Donor-bead optimization for duplexing assay was achieved by serially diluting the Donor-beads with 1× assay buffer to 4 different concentrations (200, 130, 70 and 30 μg/ml). As positive analyte 14 ng/ml of pS129 h-asyn protein or as negative analyte mouse asyn protein (background) was spiked into 10 μg/ml asyn knockout mouse brain lysate.

Steric hindrance and filter bleed-through for duplexing assay was tested by adding either PBS or 11A5 coupled Europium Acceptor-beads (50 μg/ml final concentration) to a stock solution containing 5 nM biotinylated 4B12 and 50 μg/ml LB509 coupled Terbium Acceptor-bead and vice versa. As analyte 14 ng/ml of pS129 h-asyn protein was added to 10 μg/ml asyn knockout mouse brain lysate. Un-spiked lysate was used as blank.
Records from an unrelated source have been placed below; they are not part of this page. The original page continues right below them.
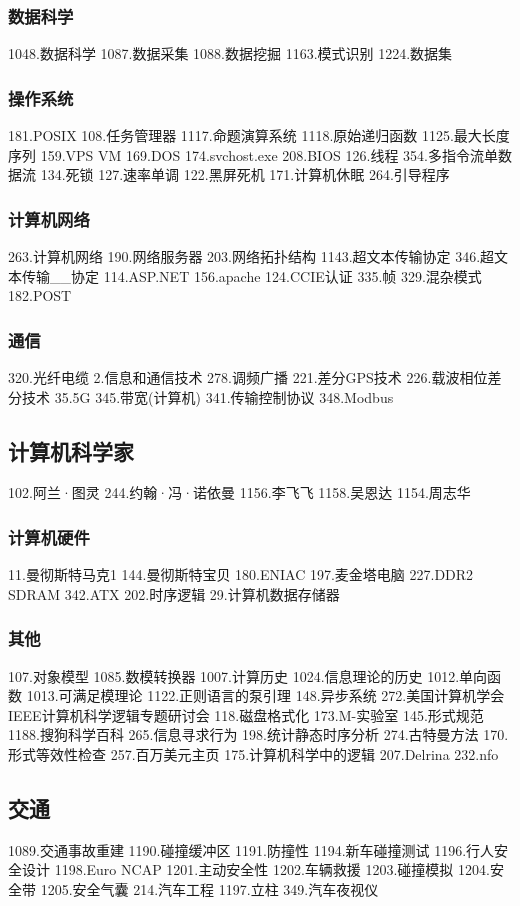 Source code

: \subsubsection{数据科学}
1048.数据科学
1087.数据采集
1088.数据挖掘
1163.模式识别
1224.数据集
\subsubsection{操作系统}
181.POSIX
108.任务管理器
1117.命题演算系统
1118.原始递归函数
1125.最大长度序列
159.VPS VM
169.DOS
174.svchost.exe
208.BIOS
126.线程
354.多指令流单数据流
134.死锁
127.速率单调
122.黑屏死机
171.计算机休眠
264.引导程序
\subsubsection{计算机网络}
263.计算机网络
190.网络服务器
203.网络拓扑结构
1143.超文本传输协定
346.超文本传输__协定
114.ASP.NET
156.apache
124.CCIE认证
335.帧
329.混杂模式
182.POST
\subsubsection{通信}
320.光纤电缆
2.信息和通信技术
278.调频广播
221.差分GPS技术
226.载波相位差分技术
35.5G
345.带宽(计算机)
341.传输控制协议
348.Modbus 
\subsection{计算机科学家}
102.阿兰·图灵
244.约翰·冯·诺依曼
1156.李飞飞
1158.吴恩达
1154.周志华
\subsubsection{计算机硬件}
11.曼彻斯特马克1
144.曼彻斯特宝贝
180.ENIAC 197.麦金塔电脑
227.DDR2 SDRAM
342.ATX
202.时序逻辑
29.计算机数据存储器
\subsubsection{其他}
107.对象模型
1085.数模转换器
1007.计算历史
1024.信息理论的历史
1012.单向函数
1013.可满足模理论
1122.正则语言的泵引理
148.异步系统
272.美国计算机学会IEEE计算机科学逻辑专题研讨会
118.磁盘格式化
173.M-实验室
145.形式规范
1188.搜狗科学百科
265.信息寻求行为
198.统计静态时序分析
274.古特曼方法
170.形式等效性检查
257.百万美元主页
175.计算机科学中的逻辑
207.Delrina
232.nfo

\subsection{交通}
1089.交通事故重建
1190.碰撞缓冲区
1191.防撞性
1194.新车碰撞测试
1196.行人安全设计
1198.Euro NCAP
1201.主动安全性
1202.车辆救援
1203.碰撞模拟
1204.安全带
1205.安全气囊
214.汽车工程
1197.立柱
349.汽车夜视仪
Recombinant alpha-synuclein protein standards

Glutathione S-transferase (GST)-tagged recombinant h-asyn was obtained from MyBioSource, USA (MBS957854). The remaining recombinant protein standards – pS129 h-asyn, S129A h-asyn and m-asyn were produced as described below.

For pS129 h-asyn

Recombinant protein was produced as described elsewhere [22, 44, 45]. Briefly, the pGEX-4T1 vector containing a GST h-asyn fusion gene was inserted into E.coli BL-21 bacteria for protein expression. The transformed bacteria were grown in Luria Bertani (LB) medium. Glutathione sepharose 4B beads were used to capture the GST h-asyn proteins in the bacterial lysate and the GST-tag was cleaved by thrombin. The molecular weight and purity of the h-asyn proteins were confirmed by SDS-PAGE gel and the concentration estimated using a BCA protein assay (Pierce Biotechnology, Rockford, IL).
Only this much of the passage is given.